DATA FOR PROCESSING
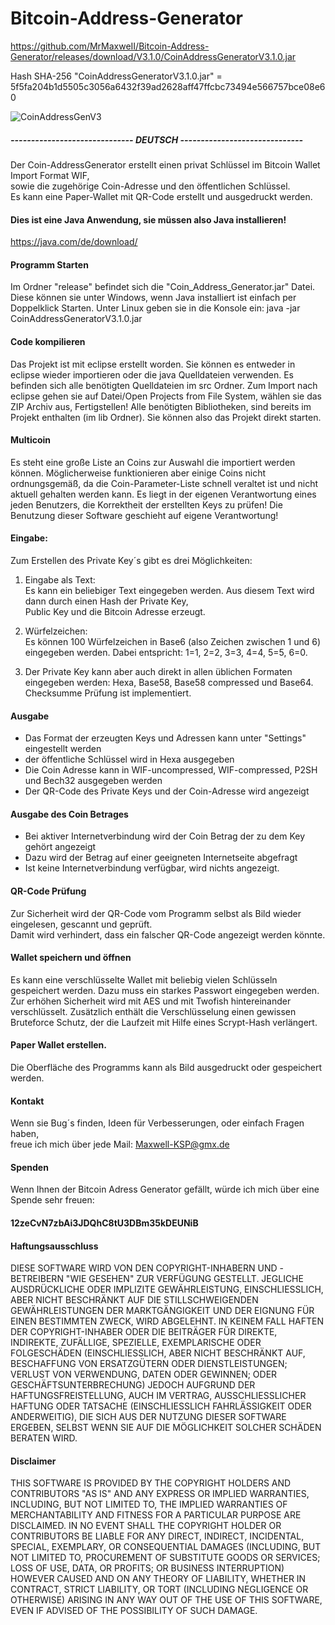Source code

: # Bitcoin-Address-Generator

https://github.com/MrMaxweII/Bitcoin-Address-Generator/releases/download/V3.1.0/CoinAddressGeneratorV3.1.0.jar

Hash SHA-256  "CoinAddressGeneratorV3.1.0.jar"   =   5f5fa204b1d5505c3056a6432f39ad2628aff47ffcbc73494e566757bce08e60



![CoinAddressGenV3](https://user-images.githubusercontent.com/34688939/75117189-a18dba00-566f-11ea-9ff1-2c1db29ded1a.png)


##### ------------------------------ DEUTSCH ------------------------------

Der Coin-AddressGenerator erstellt einen privat Schlüssel im Bitcoin Wallet Import Format WIF,           
sowie die zugehörige Coin-Adresse und den öffentlichen Schlüssel.                                     
Es kann eine Paper-Wallet mit QR-Code erstellt und ausgedruckt werden.  
    
#### Dies ist eine Java Anwendung, sie müssen also Java installieren!
https://java.com/de/download/

#### Programm Starten
Im Ordner "release" befindet sich die "Coin_Address_Generator.jar" Datei.                        
Diese können sie unter Windows, wenn Java installiert ist einfach per Doppelklick Starten.
Unter Linux geben sie in die Konsole ein: java -jar CoinAddressGeneratorV3.1.0.jar



#### Code kompilieren
Das Projekt ist mit eclipse erstellt worden.
Sie können es entweder in eclipse wieder importieren oder die java Quelldateien verwenden.
Es befinden sich alle benötigten Quelldateien im src Ordner.
Zum Import nach eclipse gehen sie auf Datei/Open Projects from File System, wählen sie das ZIP Archiv aus, Fertigstellen!
Alle benötigten Bibliotheken, sind bereits im Projekt enthalten (im lib Ordner). Sie können also das Projekt direkt starten.



#### Multicoin 
Es steht eine große Liste an Coins zur Auswahl die importiert werden können.
Möglicherweise funktionieren aber einige Coins nicht ordnungsgemäß, da die Coin-Parameter-Liste schnell veraltet ist und nicht aktuell gehalten werden kann.
Es liegt in der eigenen Verantwortung eines jeden Benutzers, die Korrektheit der erstellten Keys zu prüfen! Die Benutzung dieser Software geschieht auf eigene Verantwortung!



#### Eingabe:
Zum Erstellen des Private Key´s gibt es drei Möglichkeiten:

1. Eingabe als Text:                                    
Es kann ein beliebiger Text eingegeben werden. 
Aus diesem Text wird dann durch einen Hash der Private Key,                 
Public Key und die Bitcoin Adresse erzeugt.

2. Würfelzeichen:                                   
Es können 100 Würfelzeichen in Base6 (also Zeichen zwischen 1 und 6) eingegeben werden.
Dabei entspricht: 1=1, 2=2, 3=3, 4=4, 5=5, 6=0.

3. Der Private Key kann aber auch direkt in allen üblichen Formaten eingegeben werden:
Hexa, Base58, Base58 compressed und Base64.
Checksumme Prüfung ist implementiert.



#### Ausgabe
- Das Format der erzeugten Keys und Adressen kann unter "Settings" eingestellt werden
- der öffentliche Schlüssel wird in Hexa ausgegeben 
- Die Coin Adresse kann in WIF-uncompressed, WIF-compressed, P2SH und Bech32 ausgegeben werden
- Der QR-Code des Private Keys und der Coin-Adresse wird angezeigt



#### Ausgabe des Coin Betrages
- Bei aktiver Internetverbindung wird der Coin Betrag der zu dem Key gehört angezeigt
- Dazu wird der Betrag auf einer geeigneten Internetseite abgefragt
- Ist keine Internetverbindung verfügbar, wird nichts angezeigt.



#### QR-Code Prüfung
Zur Sicherheit wird der QR-Code vom Programm selbst als Bild wieder eingelesen, 
gescannt und geprüft.                       
Damit wird verhindert, dass ein falscher QR-Code angezeigt werden könnte.



#### Wallet speichern und öffnen

Es kann eine verschlüsselte Wallet mit beliebig vielen Schlüsseln gespeichert werden.
Dazu muss ein starkes Passwort eingegeben werden.
Zur erhöhen Sicherheit wird mit AES und mit Twofish hintereinander verschlüsselt.
Zusätzlich enthält die Verschlüsselung einen gewissen Bruteforce Schutz, der die Laufzeit mit Hilfe eines Scrypt-Hash verlängert.



#### Paper Wallet erstellen.
Die Oberfläche des Programms kann als Bild ausgedruckt oder gespeichert werden. 



#### Kontakt
Wenn sie Bug´s finden, Ideen für Verbesserungen, oder einfach Fragen haben,                 
freue ich mich über jede Mail: Maxwell-KSP@gmx.de


#### Spenden
Wenn Ihnen der Bitcoin Adress Generator gefällt, würde ich mich über eine Spende sehr freuen: 
#### 12zeCvN7zbAi3JDQhC8tU3DBm35kDEUNiB 
   


#### Haftungsausschluss

DIESE SOFTWARE WIRD VON DEN COPYRIGHT-INHABERN UND -BETREIBERN "WIE GESEHEN" ZUR VERFÜGUNG GESTELLT. 
JEGLICHE AUSDRÜCKLICHE ODER IMPLIZITE GEWÄHRLEISTUNG, EINSCHLIESSLICH, 
ABER NICHT BESCHRÄNKT AUF DIE STILLSCHWEIGENDEN GEWÄHRLEISTUNGEN DER MARKTGÄNGIGKEIT 
UND DER EIGNUNG FÜR EINEN BESTIMMTEN ZWECK, WIRD ABGELEHNT. 
IN KEINEM FALL HAFTEN DER COPYRIGHT-INHABER ODER DIE BEITRÄGER FÜR DIREKTE, 
INDIREKTE, ZUFÄLLIGE, SPEZIELLE, EXEMPLARISCHE ODER FOLGESCHÄDEN (EINSCHLIESSLICH, 
ABER NICHT BESCHRÄNKT AUF, BESCHAFFUNG VON ERSATZGÜTERN ODER DIENSTLEISTUNGEN; 
VERLUST VON VERWENDUNG, DATEN ODER GEWINNEN; ODER GESCHÄFTSUNTERBRECHUNG) JEDOCH AUFGRUND DER HAFTUNGSFREISTELLUNG, 
AUCH IM VERTRAG, AUSSCHLIESSLICHER HAFTUNG ODER TATSACHE (EINSCHLIESSLICH FAHRLÄSSIGKEIT ODER ANDERWEITIG), 
DIE SICH AUS DER NUTZUNG DIESER SOFTWARE ERGEBEN, SELBST WENN SIE AUF DIE MÖGLICHKEIT SOLCHER SCHÄDEN BERATEN WIRD.






#### Disclaimer
THIS SOFTWARE IS PROVIDED BY THE COPYRIGHT HOLDERS AND CONTRIBUTORS "AS IS"
AND ANY EXPRESS OR IMPLIED WARRANTIES, INCLUDING, BUT NOT LIMITED TO, THE
IMPLIED WARRANTIES OF MERCHANTABILITY AND FITNESS FOR A PARTICULAR PURPOSE
ARE DISCLAIMED. IN NO EVENT SHALL THE COPYRIGHT HOLDER OR CONTRIBUTORS BE
LIABLE FOR ANY DIRECT, INDIRECT, INCIDENTAL, SPECIAL, EXEMPLARY, OR
CONSEQUENTIAL DAMAGES (INCLUDING, BUT NOT LIMITED TO, PROCUREMENT OF
SUBSTITUTE GOODS OR SERVICES; LOSS OF USE, DATA, OR PROFITS; OR BUSINESS
INTERRUPTION) HOWEVER CAUSED AND ON ANY THEORY OF LIABILITY, WHETHER IN
CONTRACT, STRICT LIABILITY, OR TORT (INCLUDING NEGLIGENCE OR OTHERWISE)
ARISING IN ANY WAY OUT OF THE USE OF THIS SOFTWARE, EVEN IF ADVISED OF THE
POSSIBILITY OF SUCH DAMAGE.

EXERCISE AIM
Give again, word for word, every line of the listing above from the one with "- Der QR-Code" to the one with "Es kann eine verschlüsselte", both inclusive, and nothing beyond them.

EXERCISE SOLUTION
- Der QR-Code des Private Keys und der Coin-Adresse wird angezeigt



#### Ausgabe des Coin Betrages
- Bei aktiver Internetverbindung wird der Coin Betrag der zu dem Key gehört angezeigt
- Dazu wird der Betrag auf einer geeigneten Internetseite abgefragt
- Ist keine Internetverbindung verfügbar, wird nichts angezeigt.



#### QR-Code Prüfung
Zur Sicherheit wird der QR-Code vom Programm selbst als Bild wieder eingelesen, 
gescannt und geprüft.                       
Damit wird verhindert, dass ein falscher QR-Code angezeigt werden könnte.



#### Wallet speichern und öffnen

Es kann eine verschlüsselte Wallet mit beliebig vielen Schlüsseln gespeichert werden.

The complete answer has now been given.